The rest of this post lists the information that I found via:

  • /sys/block/$device/queue/*
  • lsblk -t $dev
  • xfs_info

Details: lsblk

Note:

  • {v3,v4}.small use min-io=512, phy-sec=512, log-sec=512
  • GCP uses min-io=4096, phy-sec=4096, log-sec=512
  • From this I wonder whether there are cases where RocksDB can actually do 512-byte IO requests (logical) and whether all layers of the stack will respect that and not do 4096-byte requests to return the requested 512 bytes (physical). 
  • One guess that when LOG-SEC < PHY-SEC (see GCP below) that some layer of the stack will do an operation at the larger (PHY-SEC) size but return the smaller (LOG-SEC) size.
From lsblk --help:
  • MIN-IO - minimum I/O size
  • PHY-SEC - physical sector size
  • LOG-SEC - logical sector size

And the full details on the storage that I use. The man page for lsblk is here.

# v3.small
$ lsblk -t /dev/nvme0n1
NAME    ALIGNMENT MIN-IO OPT-IO PHY-SEC LOG-SEC ROTA SCHED RQ-SIZE  RA WSAME
nvme0n1         0    512      0     512     512    0 none     1023 128    0B

# v4.small
$ lsblk -t /dev/nvme0n1
NAME    ALIGNMENT MIN-IO OPT-IO PHY-SEC LOG-SEC ROTA SCHED RQ-SIZE  RA WSAME
nvme0n1         0    512      0     512     512    0 none      255 128    0B

# GCP
$ lsblk -t /dev/sdb
NAME ALIGNMENT MIN-IO OPT-IO PHY-SEC LOG-SEC ROTA SCHED RQ-SIZE  RA WSAME
sdb          0   4096      0    4096     512    0 none     8192 128    4G

Details: /sys

Docs for these are here and several of these values are also in lsblk output above.

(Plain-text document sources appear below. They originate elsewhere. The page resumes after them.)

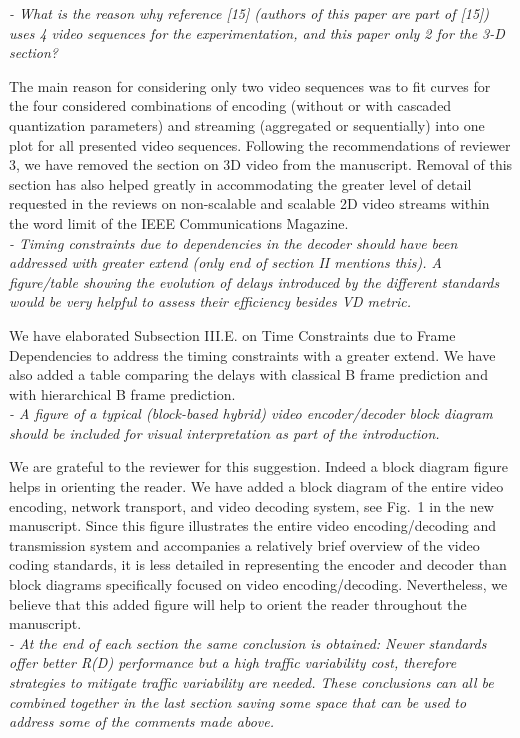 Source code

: \documentclass[11pt, draftclsnofoot, onecolumn]{IEEEtran}
\begin{document}
{{\noindent \textit{- What is the reason why reference [15] (authors
    of this paper are part of [15]) uses 4 video sequences for the
    experimentation, and this paper only 2 for the 3-D section?}

The main reason for considering only two video sequences was to fit
curves for the four considered combinations of encoding
(without or with cascaded quantization parameters) and streaming
(aggregated or sequentially) into one plot for all presented video
sequences.
Following the recommendations of reviewer 3, we have removed the
section on 3D video from the manuscript. Removal of this section
has also helped greatly in accommodating the greater level of detail
requested in the reviews on non-scalable and scalable 2D video streams within
the word limit of the IEEE Communications Magazine.\\

\noindent \textit{- Timing constraints due to dependencies in the
    decoder should have been addressed with greater extend (only end
    of section II mentions this). A figure/table showing the evolution
    of delays introduced by the different standards would be very
    helpful to assess their efficiency besides VD metric.}

We have elaborated Subsection III.E. on Time Constraints due to Frame
Dependencies to address the timing constraints with a greater extend.
We have also added a table comparing the delays with classical B frame
prediction and with hierarchical B frame prediction.\\


\noindent \textit{- A figure of a typical (block-based hybrid)
    video encoder/decoder block diagram should be included for visual
    interpretation as part of the introduction.}

We are grateful to the reviewer for this suggestion. Indeed a block diagram
figure helps in orienting the reader. We have added a block diagram
of the entire video encoding, network transport, and video decoding
system, see Fig.~1 in the new manuscript.
Since this figure illustrates the entire video encoding/decoding
and transmission system and accompanies a relatively brief overview
of the video coding standards, it is less detailed in representing the
encoder and decoder than block diagrams specifically focused on video
encoding/decoding. Nevertheless, we believe that this added figure will
help to orient the reader throughout the manuscript.\\


\noindent \textit{- At the end of each section the same conclusion
    is obtained: Newer standards offer better R(D) performance but a
    high traffic variability cost, therefore strategies to mitigate
    traffic variability are needed. These conclusions can all be
    combined together in the last section saving some space that can
    be used to address some of the comments made above.}

}}
\end{document}
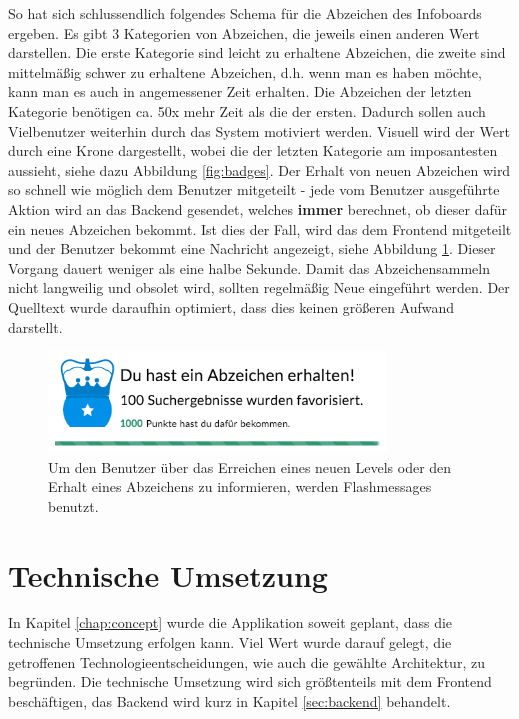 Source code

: \documentclass[12pt,twoside]{book}
\begin{document}
So hat sich schlussendlich folgendes Schema für die Abzeichen des Infoboards ergeben. Es gibt 3 Kategorien von Abzeichen, die jeweils einen anderen Wert darstellen. Die erste Kategorie sind leicht zu erhaltene Abzeichen, die zweite sind mittelmäßig schwer zu erhaltene Abzeichen, d.h. wenn man es haben möchte, kann man es auch in angemessener Zeit erhalten. Die Abzeichen der letzten Kategorie benötigen ca. 50x mehr Zeit als die der ersten. Dadurch sollen auch Vielbenutzer weiterhin durch das System motiviert werden. Visuell wird der Wert durch eine Krone dargestellt, wobei die der letzten Kategorie am imposantesten aussieht, siehe dazu Abbildung \ref{fig:badges}.
Der Erhalt von neuen Abzeichen wird so schnell wie möglich dem Benutzer mitgeteilt - jede vom Benutzer ausgeführte Aktion wird an das Backend gesendet, welches \textbf{immer} berechnet, ob dieser dafür ein neues Abzeichen bekommt. Ist dies der Fall, wird das dem Frontend mitgeteilt und der Benutzer bekommt eine Nachricht angezeigt, siehe Abbildung \ref{fig:flashmessage}. Dieser Vorgang dauert weniger als eine halbe Sekunde.
Damit das Abzeichensammeln nicht langweilig und obsolet wird, sollten regelmäßig Neue eingeführt werden. Der Quelltext wurde daraufhin optimiert, dass dies keinen größeren Aufwand darstellt.

\begin{figure}[htbp]
    \centering
    \includegraphics[width=0.8\textwidth]{images/infoboard_flashmessage.png}
    \caption{Um den Benutzer über das Erreichen eines neuen Levels oder den Erhalt eines Abzeichens zu informieren, werden Flashmessages benutzt.}
    \label{fig:flashmessage}
\end{figure}

\chapter{Technische Umsetzung}\label{chap:tech}

In Kapitel \ref{chap:concept} wurde die Applikation soweit geplant, dass die technische Umsetzung erfolgen kann. Viel Wert wurde darauf gelegt, die getroffenen Technologieentscheidungen, wie auch die gewählte Architektur, zu begründen.
Die technische Umsetzung wird sich größtenteils mit dem Frontend beschäftigen, das Backend wird kurz in Kapitel \ref{sec:backend} behandelt.
\end{document}
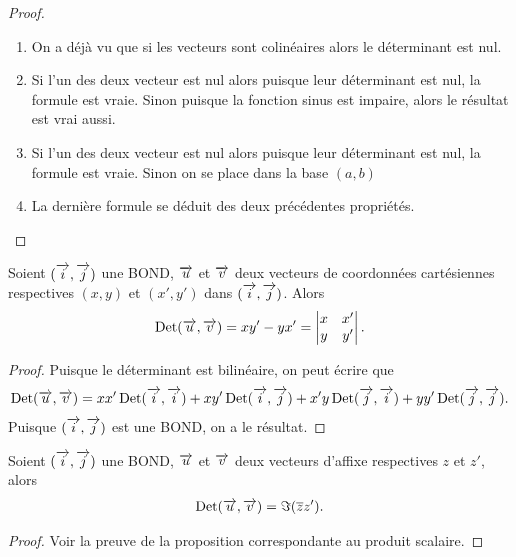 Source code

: \begin{proof}
    \begin{enumerate}
        \item On a déjà vu que si les vecteurs sont colinéaires alors le 
            déterminant est nul.
        \item Si l'un des deux vecteur est nul alors puisque leur déterminant 
            est nul, la formule est vraie. Sinon puisque la fonction sinus est 
            impaire, alors le résultat est vrai aussi.
        \item Si l'un des deux vecteur est nul alors puisque leur déterminant 
            est nul, la formule est vraie. Sinon on se place dans la base 
            \((a, b)\)
        \item La dernière formule se déduit des deux précédentes propriétés.
    \end{enumerate}
\end{proof}

\begin{prop}
    Soient \((\overrightarrow{i} , \overrightarrow{j})\) une BOND, \(\overrightarrow{u}\) et \(\overrightarrow{v}\) deux vecteurs de 
    coordonnées cartésiennes respectives \((x , y)\) et \((x',y')\) dans 
    \((\overrightarrow{i} , \overrightarrow{j})\). Alors \begin{equation}
        \operatorname{Det}(\overrightarrow{u} , \overrightarrow{v}) = xy'-yx' = \begin{vmatrix} x&x'\\y&y'\end{vmatrix}.
    \end{equation}
\end{prop}

\begin{proof}
    Puisque le déterminant est bilinéaire, on peut écrire que
    \begin{equation}
        \operatorname{Det}(\overrightarrow{u} , \overrightarrow{v}) = xx' \operatorname{Det}(\overrightarrow{i} , \overrightarrow{i}) + xy' \operatorname{Det}(\overrightarrow{i} , \overrightarrow{j}) + x'y\operatorname{Det}(\overrightarrow{j} , \overrightarrow{i}) 
        + yy'\operatorname{Det}(\overrightarrow{j} , \overrightarrow{j}).
    \end{equation}
    Puisque \((\overrightarrow{i} , \overrightarrow{j})\) est une BOND, on a le résultat.
\end{proof}

\begin{prop}
    Soient \((\overrightarrow{i} , \overrightarrow{j})\) une BOND, \(\overrightarrow{u}\) et \(\overrightarrow{v}\) deux vecteurs d'affixe 
    respectives \(z\) et \(z'\), alors 
    \begin{equation}
        \operatorname{Det}(\overrightarrow{u} , \overrightarrow{v}) = \Im(\overline{z}z').
    \end{equation}
\end{prop}

\begin{proof}
    Voir la preuve de la proposition correspondante au produit scalaire.
\end{proof}

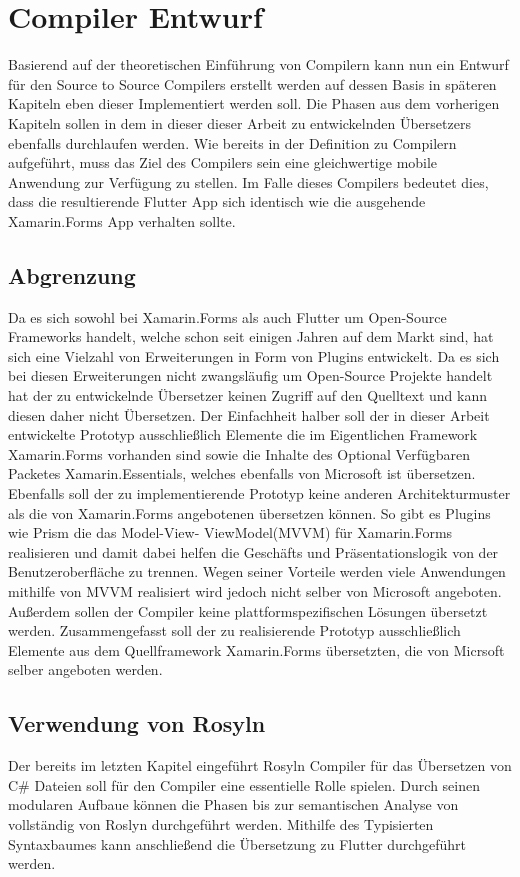 \chapter{Compiler Entwurf}
Basierend auf der theoretischen Einführung von Compilern kann nun ein Entwurf für den Source to Source Compilers erstellt werden auf dessen Basis in späteren Kapiteln eben dieser Implementiert werden soll.  Die Phasen aus dem vorherigen Kapiteln sollen in dem in dieser dieser Arbeit zu entwickelnden Übersetzers ebenfalls durchlaufen werden.  
Wie bereits in der Definition zu Compilern aufgeführt,  muss das Ziel des Compilers sein eine gleichwertige mobile Anwendung zur Verfügung zu stellen.  Im Falle dieses Compilers bedeutet dies,  dass die resultierende Flutter App sich identisch wie die ausgehende Xamarin.Forms App verhalten sollte.  

\section{Abgrenzung}
Da es sich sowohl bei Xamarin.Forms als auch Flutter um Open-Source Frameworks handelt, welche schon seit einigen Jahren auf dem Markt sind,  hat sich  eine Vielzahl von Erweiterungen in Form von Plugins entwickelt.  Da es sich bei diesen Erweiterungen nicht zwangsläufig um Open-Source Projekte handelt hat der zu entwickelnde Übersetzer keinen Zugriff auf den Quelltext und kann diesen daher nicht Übersetzen.  Der Einfachheit halber soll der in dieser Arbeit entwickelte Prototyp ausschließlich Elemente die im Eigentlichen Framework Xamarin.Forms vorhanden sind sowie die Inhalte des Optional Verfügbaren Packetes Xamarin.Essentials, welches ebenfalls von Microsoft ist übersetzen.  Ebenfalls soll der zu implementierende Prototyp keine anderen Architekturmuster als die von Xamarin.Forms angebotenen übersetzen können.  So gibt es  Plugins wie Prism die das Model-View- ViewModel(MVVM) für Xamarin.Forms realisieren und damit dabei helfen die Geschäfts und Präsentationslogik von der Benutzeroberfläche zu trennen.  Wegen seiner Vorteile werden viele Anwendungen mithilfe von MVVM realisiert wird jedoch nicht selber von Microsoft angeboten.  Außerdem sollen der Compiler keine plattformspezifischen Lösungen übersetzt werden.
Zusammengefasst soll der zu realisierende Prototyp ausschließlich Elemente aus dem Quellframework Xamarin.Forms übersetzten, die von Micrsoft selber angeboten werden. 

\section{Verwendung von Rosyln}
Der bereits im letzten Kapitel eingeführt Rosyln Compiler für das Übersetzen von C\# Dateien soll für den Compiler eine essentielle Rolle spielen.  Durch seinen modularen Aufbaue können die Phasen bis zur semantischen Analyse von vollständig von Roslyn durchgeführt werden.  Mithilfe des Typisierten Syntaxbaumes kann anschließend die Übersetzung zu Flutter durchgeführt werden.  

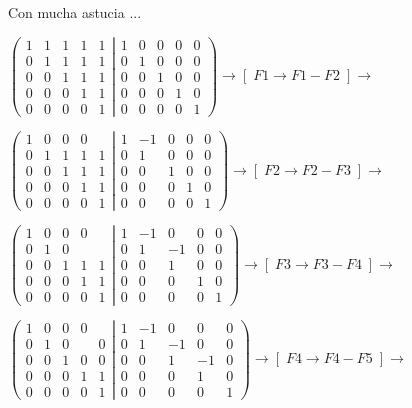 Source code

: \begin{proofw}\renewcommand{\qedsymbol}{$\diamond$} Con mucha astucia ...
	
	\noindent $\left( \begin{array}{ccccc}
 1&1&1&1&1\\0&1&1&1&1\\0&0&1&1&1\\0&0&0&1&1\\0&0&0&0&1	
 \end{array} \right. \left| \begin{array}{ccccc}
 1&0&0&0&0\\0&1&0&0&0\\0&0&1&0&0\\0&0&0&1&0\\0&0&0&0&1	
 \end{array} \right) \to [\; F1\to F1-F2 \;] \to $
 
 \noindent $\left( \begin{array}{ccccc}
 1&0&0&0&\\0&1&1&1&1\\0&0&1&1&1\\0&0&0&1&1\\0&0&0&0&1	
 \end{array} \right. \left| \begin{array}{ccccc}
 1&-1&0&0&0\\0&1&0&0&0\\0&0&1&0&0\\0&0&0&1&0\\0&0&0&0&1	
 \end{array} \right) \to [\; F2\to F2-F3 \;] \to $
 
  \noindent $\left( \begin{array}{ccccc}
 1&0&0&0&\\0&1&0&&\\0&0&1&1&1\\0&0&0&1&1\\0&0&0&0&1	
 \end{array} \right. \left| \begin{array}{ccccc}
 1&-1&0&0&0\\0&1&-1&0&0\\0&0&1&0&0\\0&0&0&1&0\\0&0&0&0&1	
 \end{array} \right) \to [\; F3\to F3-F4 \;] \to $
 
   \noindent $\left( \begin{array}{ccccc}
 1&0&0&0&\\0&1&0&&0\\0&0&1&0&0\\0&0&0&1&1\\0&0&0&0&1	
 \end{array} \right. \left| \begin{array}{ccccc}
 1&-1&0&0&0\\0&1&-1&0&0\\0&0&1&-1&0\\0&0&0&1&0\\0&0&0&0&1	
 \end{array} \right) \to [\; F4\to F4-F5 \;] \to $
 

\end{proofw}
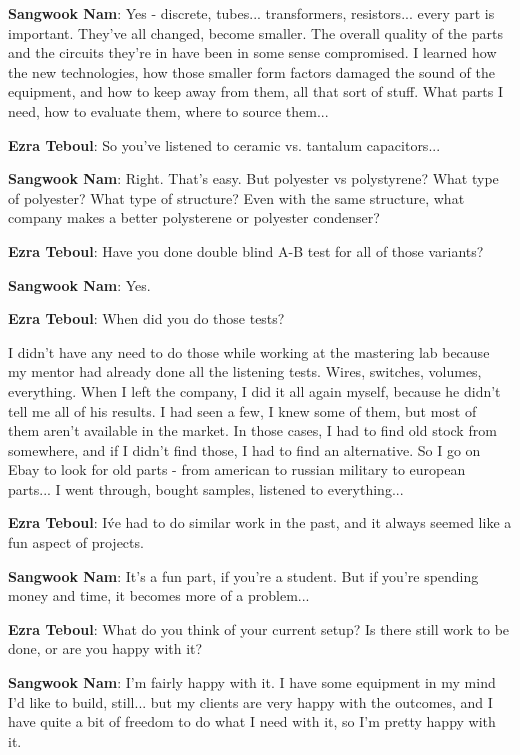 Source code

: \textbf{Sangwook Nam}: Yes - discrete, tubes... transformers, resistors... every part is important. They've all changed, become smaller. The overall quality of the parts and the circuits they're in have been in some sense compromised. I learned how the new technologies, how those smaller form factors damaged the sound of the equipment, and how to keep away from them, all that sort of stuff. What parts I need, how to evaluate them, where to source them...

\textbf{Ezra Teboul}: So you've listened to ceramic vs. tantalum capacitors...

\textbf{Sangwook Nam}: Right. That's easy. But polyester vs polystyrene? What type of polyester? What type of structure? Even with the same structure, what company makes a better polysterene or polyester condenser?

\textbf{Ezra Teboul}: Have you done double blind A-B test for all of those variants?

\textbf{Sangwook Nam}: Yes.

\textbf{Ezra Teboul}: When did you do those tests?

I didn't have any need to do those while working at the mastering lab because my mentor had already done all the listening tests. Wires, switches, volumes, everything. When I left the company, I did it all again myself, because he didn't tell me all of his results. I had seen a few, I knew some of them, but most of them aren't available in the market. In those cases, I had to find old stock from somewhere, and if I didn't find those, I had to find an alternative. So I go on Ebay to look for old parts - from american to russian military to european parts... I went through, bought samples, listened to everything...

\textbf{Ezra Teboul}: I\'ve had to do similar work in the past, and it always seemed like a fun aspect of projects.

\textbf{Sangwook Nam}: It's a fun part, if you're a student. But if you're spending money and time, it becomes more of a problem...

\textbf{Ezra Teboul}: What do you think of your current setup? Is there still work to be done, or are you happy with it?

\textbf{Sangwook Nam}: I'm fairly happy with it. I have some equipment in my mind I'd like to build, still... but my clients are very happy with the outcomes, and I have quite a bit of freedom to do what I need with it, so I'm pretty happy with it.


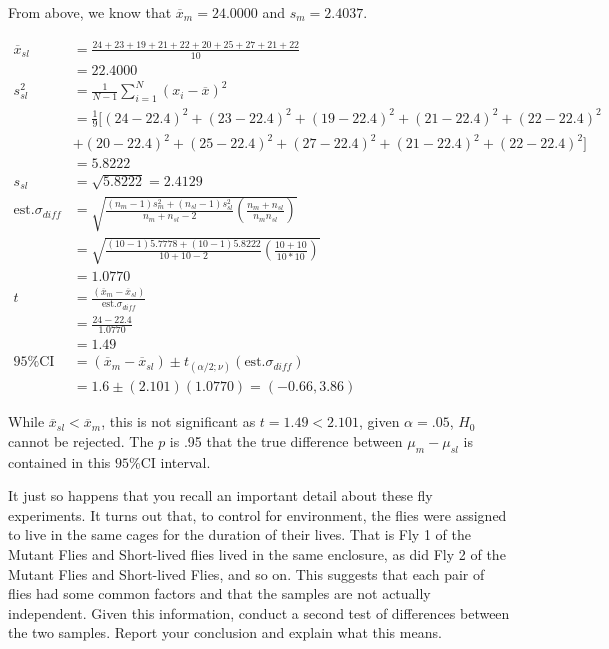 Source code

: \documentclass[onecolumn,10pt]{jhwhw}
\begin{document}
From above, we know that $\overline{x}_m = 24.0000$ and $s_m = 2.4037$.

\begin{equation*}
\begin{split}
\overline{x}_{sl} & = \frac{24 + 23 + 19 + 21 + 22 + 20 + 25 + 27 + 21 + 22}{10} \\
             & = 22.4000 \\
s^2_{sl} & = \frac{1}{N-1} \sum_{i=1}^N (x_i - \overline{x})^2 \\
    & = \frac{1}{9} [(24-22.4)^2 + (23-22.4)^2 + (19-22.4)^2 + (21-22.4)^2 + (22-22.4)^2  \\
    & + (20-22.4)^2 + (25-22.4)^2 + (27-22.4)^2 + (21-22.4)^2 + (22-22.4)^2] \\
    & = 5.8222 \\
s_{sl} & = \sqrt{5.8222} = 2.4129\\
%
\mbox{est.} \sigma_{diff} & = \sqrt{\frac{(n_m-1)s^2_m + (n_{sl}-1)s^2_{sl}}{n_m + n_{sl} - 2} \left( \frac{n_m + n_{sl}}{n_m n_{sl}} \right)} \\
& = \sqrt{\frac{(10-1)5.7778 + (10-1)5.8222}{10 + 10 - 2} \left( \frac{10 + 10}{10*10} \right)} \\
& = 1.0770\\
%
t & = \frac{\left( \overline{x}_m - \overline{x}_{sl} \right)}{\mbox{est.} \sigma_{diff}} \\
  & = \frac{24 - 22.4}{1.0770} \\
  & = 1.49\\
%
\mbox{95\% CI} & = (\overline{x}_m - \overline{x}_{sl}) \pm t_{(\alpha/2;\nu)} (\mbox{est.} \sigma_{diff}) \\
& = 1.6 \pm (2.101) (1.0770) = (-0.66,3.86)
\end{split}
\end{equation*}

While $\overline{x}_{sl} < \overline{x}_m$, this is not significant as $t = 1.49 < 2.101$, given $\alpha = .05$, $H_0$ cannot be rejected. The $p$ is .95 that the true difference between $\mu_m - \mu_{sl}$ is contained in this $\mbox{95\% CI}$ interval.

\problem{}
It just so happens that you recall an important detail about these fly experiments. It turns out that, to control for environment, the flies were assigned to live in the same cages for the duration of their lives. That is Fly 1 of the Mutant Flies and Short-lived flies lived in the same enclosure, as did Fly 2 of the Mutant Flies and Short-lived Flies, and so on. This suggests that each pair of flies had some common factors and that the samples are not actually independent. Given this information, conduct a second test of differences between the two samples. Report your conclusion and explain what this means.
\end{document}
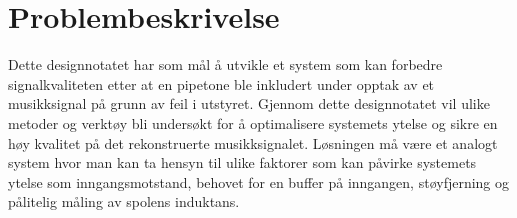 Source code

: \section{Problembeskrivelse}
\label{problemBeskrivelse}


Dette designnotatet har som mål å utvikle et system som kan forbedre signalkvaliteten etter at en pipetone ble inkludert under opptak av et musikksignal på grunn av feil i utstyret. Gjennom dette designnotatet vil ulike metoder og verktøy bli undersøkt for å optimalisere systemets ytelse og sikre en høy kvalitet på det rekonstruerte musikksignalet. Løsningen må være et analogt system hvor man kan ta hensyn til ulike faktorer som kan påvirke systemets ytelse som inngangsmotstand, behovet for en buffer på inngangen, støyfjerning og pålitelig måling av spolens induktans.
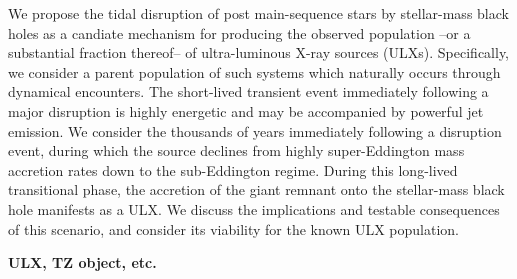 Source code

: 
We propose the tidal disruption of post main-sequence stars by stellar-mass black holes as a candiate mechanism for
producing the observed population --or a substantial fraction thereof-- of ultra-luminous X-ray sources (ULXs).   Specifically, we consider a parent population of such systems which naturally occurs through dynamical encounters.  The short-lived transient event immediately following a major disruption is highly energetic and may be 
accompanied by powerful jet emission.  We consider the thousands of years immediately following a disruption event, during which the source declines from highly super-Eddington mass accretion rates down to the sub-Eddington regime.  During this long-lived transitional phase, the accretion of the giant remnant onto the stellar-mass black hole manifests as a ULX.   We discuss the implications and testable consequences of this scenario, and consider its viability for the known ULX population.


{\bf ULX, TZ object, etc.}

From /sys/block/$device/queue/$name
v3      v4      GCP     name
512     512     4096    physical_block_size
512     512     512     logical_block_size
512     512     512     hw_sector_size
512     512     4096    minimum_io_size
512     512     4096    physical_block_size
none    none    none    scheduler
512     512     4096    discard_granularity
1280    256     256     max_sectors_kb
nvme0n1 nvme0n1 sdb     $device

Details: xfs_info

The man page for xfs_info is here. The filesystems were created using default option for mkfs.xfs.


# v3.small

$ xfs_info /dev/nvme0n1

meta-data=/dev/nvme0n1           isize=512    agcount=4, agsize=30524162 blks

         =                       sectsz=512   attr=2, projid32bit=1

         =                       crc=1        finobt=1, sparse=1, rmapbt=0

         =                       reflink=1    bigtime=0 inobtcount=0

data     =                       bsize=4096   blocks=122096646, imaxpct=25

         =                       sunit=0      swidth=0 blks

naming   =version 2              bsize=4096   ascii-ci=0, ftype=1

log      =internal log           bsize=4096   blocks=59617, version=2

         =                       sectsz=512   sunit=0 blks, lazy-count=1

realtime =none                   extsz=4096   blocks=0, rtextents=0


# v4.small

$ xfs_info /dev/nvme0n1

meta-data=/dev/nvme0n1           isize=512    agcount=4, agsize=30524162 blks

         =                       sectsz=512   attr=2, projid32bit=1

         =                       crc=1        finobt=1, sparse=1, rmapbt=0

         =                       reflink=1    bigtime=0 inobtcount=0

data     =                       bsize=4096   blocks=122096646, imaxpct=25

         =                       sunit=0      swidth=0 blks

naming   =version 2              bsize=4096   ascii-ci=0, ftype=1

log      =internal log           bsize=4096   blocks=59617, version=2

         =                       sectsz=512   sunit=0 blks, lazy-count=1

realtime =none                   extsz=4096   blocks=0, rtextents=0


# GCP

$ xfs_info /dev/sdb

meta-data=/dev/sdb               isize=512    agcount=4, agsize=196608000 blks

         =                       sectsz=4096  attr=2, projid32bit=1

         =                       crc=1        finobt=1, sparse=1, rmapbt=0

         =                       reflink=1    bigtime=0 inobtcount=0

data     =                       bsize=4096   blocks=786432000, imaxpct=5

         =                       sunit=0      swidth=0 blks

naming   =version 2              bsize=4096   ascii-ci=0, ftype=1

log      =internal log           bsize=4096   blocks=384000, version=2

         =                       sectsz=4096  sunit=1 blks, lazy-count=1

realtime =none                   extsz=4096   blocks=0, rtextents=0

3 comments:

  1. I found this blog while seeking for answers myself. Thank you for the work you do!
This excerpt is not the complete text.